**Assignment**: Nothing but a number should be given: how many lines in the entries below include the string "attack".

**Material shown**:

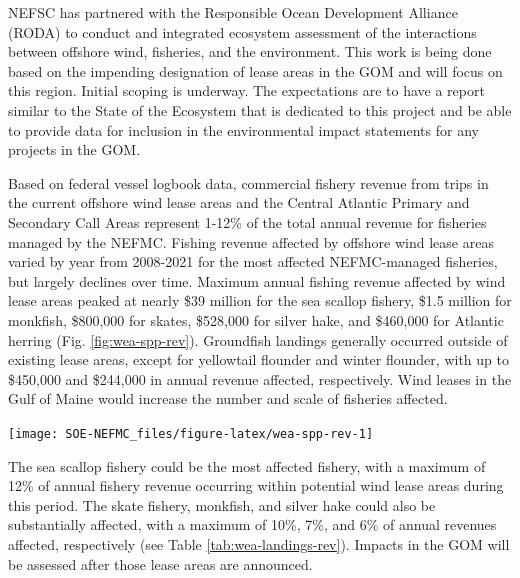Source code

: \documentclass[
  10pt,
]{article}
\let\origfigure\figure
\let\endorigfigure\endfigure
\renewenvironment{figure}[1][2] {
    \expandafter\origfigure\expandafter[H]
} {
    \endorigfigure
}
\begin{document}
NEFSC has partnered with the Responsible Ocean Development Alliance (RODA) to conduct and integrated ecosystem assessment of the interactions between offshore wind, fisheries, and the environment. This work is being done based on the impending designation of lease areas in the GOM and will focus on this region. Initial scoping is underway. The expectations are to have a report similar to the State of the Ecosystem that is dedicated to this project and be able to provide data for inclusion in the environmental impact statements for any projects in the GOM.

Based on federal vessel logbook data, commercial fishery revenue from trips in the current offshore wind lease areas and the Central Atlantic Primary and Secondary Call Areas represent 1-12\% of the total annual revenue for fisheries managed by the NEFMC. Fishing revenue affected by offshore wind lease areas varied by year from 2008-2021 for the most affected NEFMC-managed fisheries, but largely declines over time. Maximum annual fishing revenue affected by wind lease areas peaked at nearly \$39 million for the sea scallop fishery, \$1.5 million for monkfish, \$800,000 for skates, \$528,000 for silver hake, and \$460,000 for Atlantic herring (Fig. \ref{fig:wea-spp-rev}). Groundfish landings generally occurred outside of existing lease areas, except for yellowtail flounder and winter flounder, with up to \$450,000 and \$244,000 in annual revenue affected, respectively. Wind leases in the Gulf of Maine would increase the number and scale of fisheries affected.

\begin{figure}

{\centering \texttt{[image: SOE-NEFMC\_files/figure-latex/wea-spp-rev-1]} 

}

\caption{Fishery revenues from NEFMC managed species in the Wind energy lease areas.}\label{fig:wea-spp-rev}
\end{figure}

The sea scallop fishery could be the most affected fishery, with a maximum of 12\% of annual fishery revenue occurring within potential wind lease areas during this period. The skate fishery, monkfish, and silver hake could also be substantially affected, with a maximum of 10\%, 7\%, and 6\% of annual revenues affected, respectively (see Table \ref{tab:wea-landings-rev}). Impacts in the GOM will be assessed after those lease areas are announced.

\providecommand{\docline}[3]{\noalign{\global\setlength{\arrayrulewidth}{#1}}\arrayrulecolor[HTML]{#2}\cline{#3}}
\end{document}

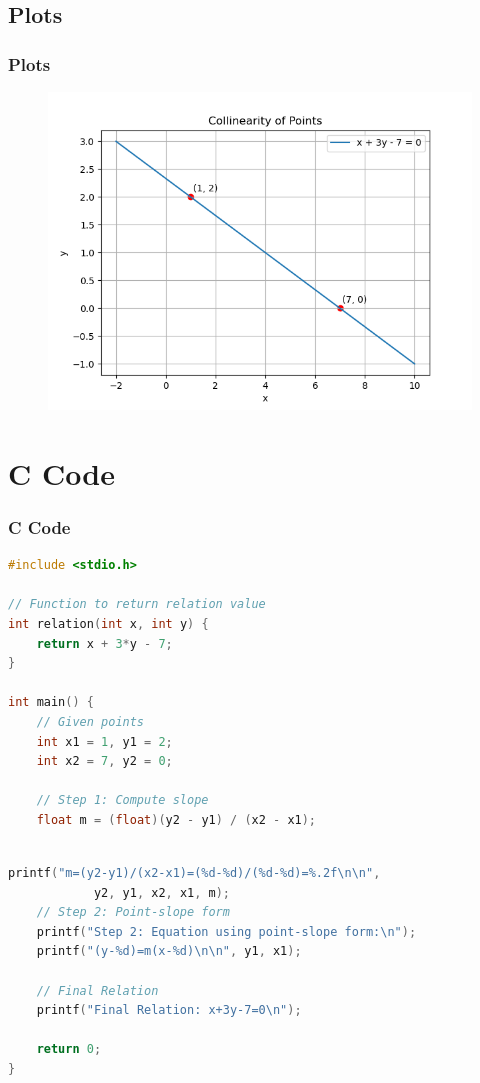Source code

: \documentclass{beamer}
\theoremstyle{remark}
\numberwithin{equation}{section}
\begin{document}
\subsection{Plots}
\begin{frame}
\frametitle{Plots}
\begin{figure}
\centering
\includegraphics[width=0.7\columnwidth]{figs/fig1.png}
\caption{}
\label{fig:placeholder}
\end{figure}
\end{frame}
\section{C Code}
\begin{frame}[fragile]
\frametitle{C Code }
\begin{lstlisting}[language=C]
#include <stdio.h>

// Function to return relation value
int relation(int x, int y) {
    return x + 3*y - 7;
}

int main() {
    // Given points
    int x1 = 1, y1 = 2;
    int x2 = 7, y2 = 0;

    // Step 1: Compute slope
    float m = (float)(y2 - y1) / (x2 - x1);
  
\end{lstlisting}
\end{frame}
\begin{frame}[fragile]
 \begin{lstlisting}[language=C]
 printf("m=(y2-y1)/(x2-x1)=(%d-%d)/(%d-%d)=%.2f\n\n",
            y2, y1, x2, x1, m);
    // Step 2: Point-slope form
    printf("Step 2: Equation using point-slope form:\n");
    printf("(y-%d)=m(x-%d)\n\n", y1, x1);

    // Final Relation
    printf("Final Relation: x+3y-7=0\n");

    return 0;
}
    
\end{lstlisting}
\end{frame}
\end{document}
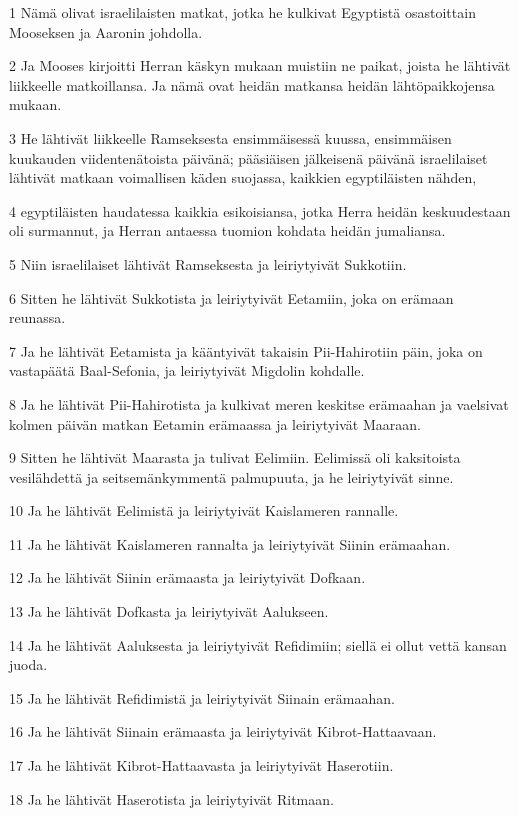 \par 1 Nämä olivat israelilaisten matkat, jotka he kulkivat Egyptistä osastoittain Mooseksen ja Aaronin johdolla.
\par 2 Ja Mooses kirjoitti Herran käskyn mukaan muistiin ne paikat, joista he lähtivät liikkeelle matkoillansa. Ja nämä ovat heidän matkansa heidän lähtöpaikkojensa mukaan.
\par 3 He lähtivät liikkeelle Ramseksesta ensimmäisessä kuussa, ensimmäisen kuukauden viidentenätoista päivänä; pääsiäisen jälkeisenä päivänä israelilaiset lähtivät matkaan voimallisen käden suojassa, kaikkien egyptiläisten nähden,
\par 4 egyptiläisten haudatessa kaikkia esikoisiansa, jotka Herra heidän keskuudestaan oli surmannut, ja Herran antaessa tuomion kohdata heidän jumaliansa.
\par 5 Niin israelilaiset lähtivät Ramseksesta ja leiriytyivät Sukkotiin.
\par 6 Sitten he lähtivät Sukkotista ja leiriytyivät Eetamiin, joka on erämaan reunassa.
\par 7 Ja he lähtivät Eetamista ja kääntyivät takaisin Pii-Hahirotiin päin, joka on vastapäätä Baal-Sefonia, ja leiriytyivät Migdolin kohdalle.
\par 8 Ja he lähtivät Pii-Hahirotista ja kulkivat meren keskitse erämaahan ja vaelsivat kolmen päivän matkan Eetamin erämaassa ja leiriytyivät Maaraan.
\par 9 Sitten he lähtivät Maarasta ja tulivat Eelimiin. Eelimissä oli kaksitoista vesilähdettä ja seitsemänkymmentä palmupuuta, ja he leiriytyivät sinne.
\par 10 Ja he lähtivät Eelimistä ja leiriytyivät Kaislameren rannalle.
\par 11 Ja he lähtivät Kaislameren rannalta ja leiriytyivät Siinin erämaahan.
\par 12 Ja he lähtivät Siinin erämaasta ja leiriytyivät Dofkaan.
\par 13 Ja he lähtivät Dofkasta ja leiriytyivät Aalukseen.
\par 14 Ja he lähtivät Aaluksesta ja leiriytyivät Refidimiin; siellä ei ollut vettä kansan juoda.
\par 15 Ja he lähtivät Refidimistä ja leiriytyivät Siinain erämaahan.
\par 16 Ja he lähtivät Siinain erämaasta ja leiriytyivät Kibrot-Hattaavaan.
\par 17 Ja he lähtivät Kibrot-Hattaavasta ja leiriytyivät Haserotiin.
\par 18 Ja he lähtivät Haserotista ja leiriytyivät Ritmaan.
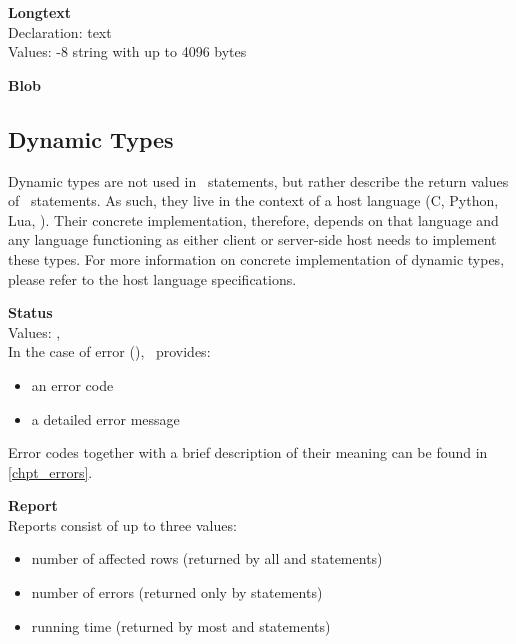 \begin{minipage}{\textwidth}
\textbf{Longtext} \\
Declaration: text \\
Values: -8 string with up to 4096 bytes\\
\end{minipage}

\begin{minipage}{\textwidth}
\textbf{Blob} \\
\end{minipage}

\subsection{Dynamic Types}
Dynamic types are not used in \sql\ statements,
but rather describe the return values of \sql\
statements. As such, they live in the context
of a host language (C, Python, Lua, \etc).
Their concrete implementation, therefore,
depends on that language and any language
functioning as either client or server-side host
needs to implement these types.
For more information on concrete implementation
of dynamic types, please refer to the
host language  specifications.

\begin{minipage}{\textwidth}
\textbf{Status}\\
Values: , \\
In the case of error (\acronym{nok}), \nowdb\ provides:
\begin{itemize}
\item an error code
\item a detailed error message
\end{itemize}
Error codes together with a brief description
of their meaning can be found in \ref{chpt_errors}.
\end{minipage}

\begin{minipage}{\textwidth}
\textbf{Report}\\
Reports consist of up to three values:
\begin{itemize}
\item number of affected rows
(returned by all  and  statements)
\item number of errors
(returned only by  statements)
\item running time
(returned by most  and  statements)
\end{itemize}
\end{minipage}

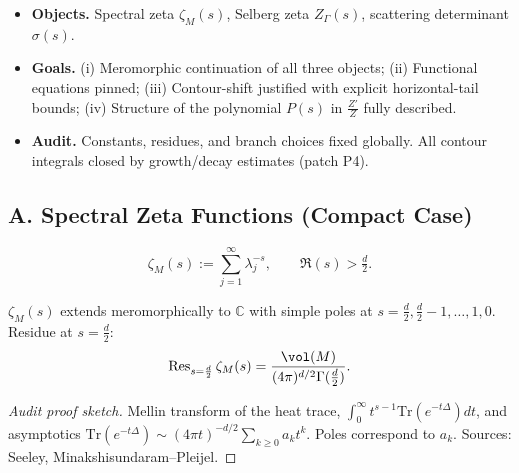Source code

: \begin{tcolorbox}[colback=gray!5,colframe=gray!55,
  title=Scope \& Assumptions (Part 4/5 • Analytic Continuation • ABSOLUTE FILL++)]
\begin{itemize}
  \item \textbf{Objects.} Spectral zeta $\zeta_M(s)$, Selberg zeta $Z_\Gamma(s)$, scattering determinant $\sigma(s)$.
  \item \textbf{Goals.} 
    (i) Meromorphic continuation of all three objects;  
    (ii) Functional equations pinned;  
    (iii) Contour-shift justified with explicit horizontal-tail bounds;  
    (iv) Structure of the polynomial $P(s)$ in $\frac{Z'}{Z}$ fully described.
  \item \textbf{Audit.} Constants, residues, and branch choices fixed globally. All contour integrals closed by growth/decay estimates (patch P4).
\end{itemize}
\end{tcolorbox}

\subsection*{A. Spectral Zeta Functions (Compact Case)}
\label{subsec:spectral-zeta-sharp}

\begin{definition}
\[
  \zeta_M(s) := \sum_{j=1}^\infty \lambda_j^{-s}, \qquad \Re(s)>\tfrac d2.
\]
\end{definition}

\begin{theorem}
\label{thm:zetaM-sharp}
$\zeta_M(s)$ extends meromorphically to $\mathbb C$ with simple poles at $s=\tfrac d2, \tfrac d2-1, \ldots, 1, 0$.  
Residue at $s=\tfrac d2$:
\[
  \operatorname{Res}_{s=\frac d2}\zeta_M(s) = \frac{\vol(M)}{(4\pi)^{d/2}\Gamma(\tfrac d2)}.
\]
\end{theorem}

\begin{proof}[Audit proof sketch]
Mellin transform of the heat trace, $\int_0^\infty t^{s-1}\mathrm{Tr}(e^{-t\Delta})dt$, and asymptotics $\mathrm{Tr}(e^{-t\Delta})\sim (4\pi t)^{-d/2}\sum_{k\ge0} a_k t^k$. Poles correspond to $a_k$. Sources: Seeley, Minakshisundaram–Pleijel.
\end{proof}

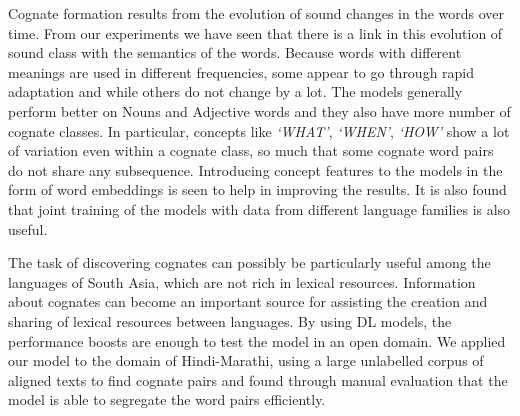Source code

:\documentclass[11pt,letterpaper]{article}
\begin{document}
Cognate formation results from the evolution of sound changes in the words over time. From our experiments we have seen that there is a link in this evolution of sound class with the semantics of the words. Because words with different meanings are used in different frequencies, some appear to go through rapid adaptation and while others do not change by a lot. The models generally perform better on Nouns and Adjective words and they also have more number of cognate classes. In particular, concepts like \textit{`WHAT'}, \textit{`WHEN'}, \textit{`HOW'} show a lot of variation even within a cognate class, so much that some cognate word pairs do not share any subsequence. Introducing concept features to the models in the form of word embeddings is seen to help in improving the results. It is also found that joint training of the models with data from different language families is also useful.

The task of discovering cognates can possibly be particularly useful among the languages of South Asia, which are not rich in lexical resources. Information about cognates can become an important source for assisting the creation and sharing of lexical resources between languages. By using DL models, the performance boosts are enough to test the model in an open domain. We applied our model to the domain of Hindi-Marathi, using a large unlabelled corpus of aligned texts to find cognate pairs and found through manual evaluation that the model is able to segregate the word pairs efficiently. 




\end{document}
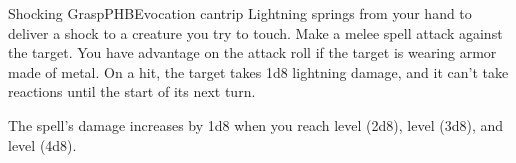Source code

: \begin{spell}{Shocking Grasp}{PHB}{Evocation cantrip}
{
}
Lightning springs from your hand to deliver a shock to
a creature you try to touch. Make a melee spell attack
against the target. You have advantage on the attack roll
if the target is wearing armor made of metal. On a hit,
the target takes 1d8 lightning damage, and it can't take
reactions until the start of its next turn.

The spell's damage increases by 1d8 when you reach
 level (2d8),  level (3d8), and  level (4d8).
\end{spell}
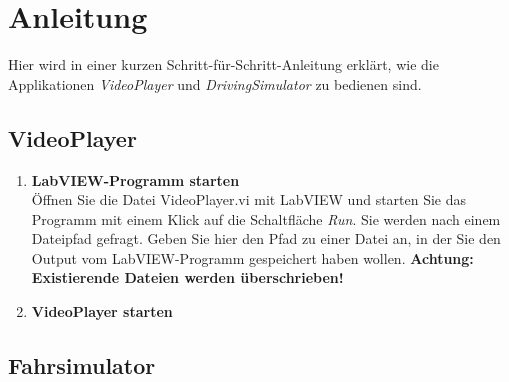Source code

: \section{Anleitung}
Hier wird in einer kurzen Schritt-für-Schritt-Anleitung erklärt, wie die Applikationen \textit{VideoPlayer} und \textit{DrivingSimulator} zu bedienen sind.
\subsection{VideoPlayer}
\begin{enumerate}[label=\arabic*.]

\item \textbf{LabVIEW-Programm starten}\\
Öffnen Sie die Datei VideoPlayer.vi mit LabVIEW und starten Sie das Programm mit einem Klick auf die Schaltfläche \textit{Run}. Sie werden nach einem Dateipfad gefragt. Geben Sie hier den Pfad zu einer Datei an, in der Sie den Output vom LabVIEW-Programm gespeichert haben wollen. \textbf{Achtung: Existierende Dateien werden überschrieben!}
	
	\item \textbf{VideoPlayer starten}
\end{enumerate}
\subsection{Fahrsimulator}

**Solution for this exercise**: 2